A morning soundbite from Treasury Secretary Scott Bessent briefly rattled Bitcoin and crypto markets on Thursday before a late-day clarification restored the policy baseline: the United States won’t be sellers, and “budget-neutral” options to grow the country’s bitcoin stockpile remain on the table. Senator Cynthia Lummis swiftly framed the endpoint. “America needs the BITCOIN Act,” she wrote, calling the legislation the operative blueprint for expanding a Strategic Bitcoin Reserve without tapping taxpayers.
The legal and administrative scaffolding for a Strategic Bitcoin Reserve was set five months ago.

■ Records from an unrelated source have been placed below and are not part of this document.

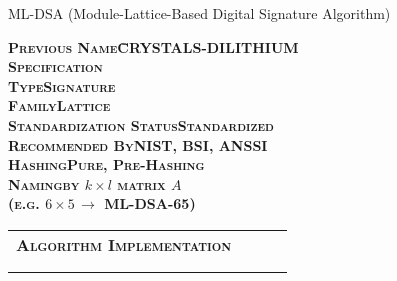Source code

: \documentclass[11pt,english,a4paper, landscape]{scrartcl}
\begin{document}
	\begin{algorithmbox}{ML-DSA (Module-Lattice-Based Digital Signature Algorithm)}
		\begin{minipage}[t]{0.35\textwidth}
			\scriptsize
			\begin{center}
			\end{center}

			\begin{tabbing}
				\bfseries \scshape Previous Name\hspace{2.5cm}\=CRYSTALS-DILITHIUM\\
				\bfseries \scshape Specification\>\\
				\bfseries \scshape Type\>Signature\\
				\bfseries \scshape Family\>Lattice\\
				\bfseries \scshape Standardization Status\>Standardized\\
				\bfseries \scshape Recommended By\>NIST, BSI, ANSSI\\
				\bfseries \scshape Hashing\>Pure, Pre-Hashing\\
				\bfseries \scshape Naming\>by $k\times l$ matrix $A$\\
				\>(e.g. $6\times5\,\rightarrow$ ML-DSA-65)
			\end{tabbing}
			\begin{tabular}[t]{l c  c  c}
				\scshape\bfseries Algorithm Implementation &\textcolor{themegreydark}{\faKey}&\textcolor{themegreydark}{\faPen}&\textcolor{themegreydark}{\faQuestionCircle}\\
				&&&\\
				\hline\\


\end{tabular}
\end{minipage}
\end{algorithmbox}
\end{document}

On March 6, President Trump signed an executive order creating the SBR and a separate US Digital Asset Stockpile, directing agencies to capitalize the reserve with Bitcoin “finally forfeited” to the government and to develop budget-neutral strategies for further acquisition.
Lummis’s “BITCOIN Act” would take that framework from executive policy to statute and goes considerably further. The latest text lays out a five-year purchase program authorizing up to 200,000 BTC per year—1,000,000 BTC in total—paired with a 20-year minimum holding period and a quarterly, public cryptographic proof-of-reserves regime.

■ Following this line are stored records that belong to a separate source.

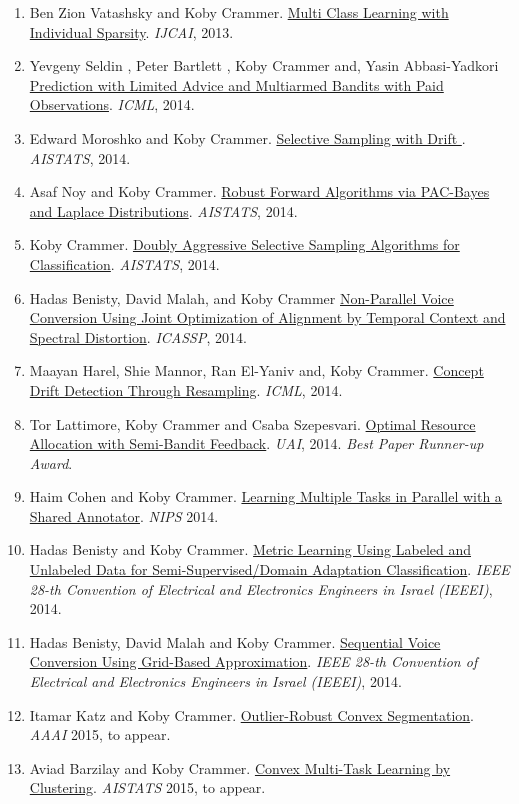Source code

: \documentclass{resume}
\begin{document}
\begin{enumerate}
\item  
Ben Zion Vatashsky and {Koby Crammer}.
\href{}{Multi Class Learning with Individual Sparsity}.
{\em IJCAI}, 2013.

\item Yevgeny  Seldin , Peter  Bartlett , Koby  Crammer and, Yasin  Abbasi-Yadkori
\href{}{Prediction with Limited Advice and Multiarmed Bandits with Paid Observations}.
{\em ICML}, 2014.

\item Edward Moroshko and {Koby Crammer}.
\href{}{Selective Sampling with Drift }.
{\em AISTATS}, 2014.

\item Asaf Noy and {Koby  Crammer}.
\href{}{Robust Forward Algorithms via PAC-Bayes and Laplace Distributions}.
{\em AISTATS}, 2014.

\item {Koby  Crammer}.
\href{}{Doubly Aggressive Selective Sampling Algorithms for Classification}.
{\em AISTATS}, 2014.

\item Hadas Benisty, David Malah, and {Koby Crammer}
\href{}{Non-Parallel Voice Conversion Using Joint Optimization of Alignment 
by Temporal Context and Spectral Distortion}. 
{\em ICASSP}, 2014.

\item Maayan Harel, Shie Mannor, Ran El-Yaniv and, {Koby Crammer}. 
\href{}{Concept Drift Detection Through Resampling}.
{\em ICML}, 2014.

\item Tor Lattimore, {Koby Crammer} and Csaba Szepesvari.
\href{}{Optimal Resource Allocation with Semi-Bandit Feedback}.
{\em UAI}, 2014. {\em Best Paper Runner-up Award}.

\item Haim Cohen and {Koby Crammer}.
 \href{}{Learning Multiple Tasks in Parallel with a Shared
   Annotator}. 
{\em NIPS} 2014.


\item Hadas Benisty and {Koby Crammer}.
\href{}{Metric Learning Using Labeled and Unlabeled Data for Semi-Supervised/Domain
Adaptation Classification}.
{\em IEEE 28-th Convention of Electrical and Electronics
  Engineers in Israel (IEEEI)}, 2014.


\item Hadas Benisty, David Malah and {Koby Crammer}.
\href{}{Sequential Voice Conversion Using Grid-Based Approximation}.
{\em IEEE 28-th Convention of Electrical and Electronics
  Engineers in Israel (IEEEI)}, 2014.


\item Itamar Katz and {Koby Crammer}.
 \href{}{Outlier-Robust Convex Segmentation}. 
{\em AAAI} 2015, to appear.


\item Aviad Barzilay and {Koby Crammer}.
\href{}{Convex Multi-Task Learning by Clustering}. 
{\em AISTATS} 2015, to appear.


\end{enumerate}
\end{document}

Where Bessent’s remarks intersect—and diverge—with that legislative ambition is gold. In March, he downplayed a formal revaluation of US gold as a credible budget lever, even as the broader policy conversation around the asset side of the federal balance sheet intensified. On Thursday, Bessent told Fox Business that a gold revaluation is “unlikely.” Lummis, by contrast, is explicitly proposing to mark gold to market in order to seed the SBR without new borrowing—an idea that has migrated from think-piece fodder to bill text but still faces macro, legal, and central-bank-independence scrutiny.
The bottom line is that Thursday did not mark a policy reversal so much as a restatement of sequencing. The executive branch will build the Strategic Bitcoin Reserve first with finally forfeited coins and, per Bessent’s clarification, is actively evaluating budget-neutral ways to expand it.
At press time, BTC traded at $118,751.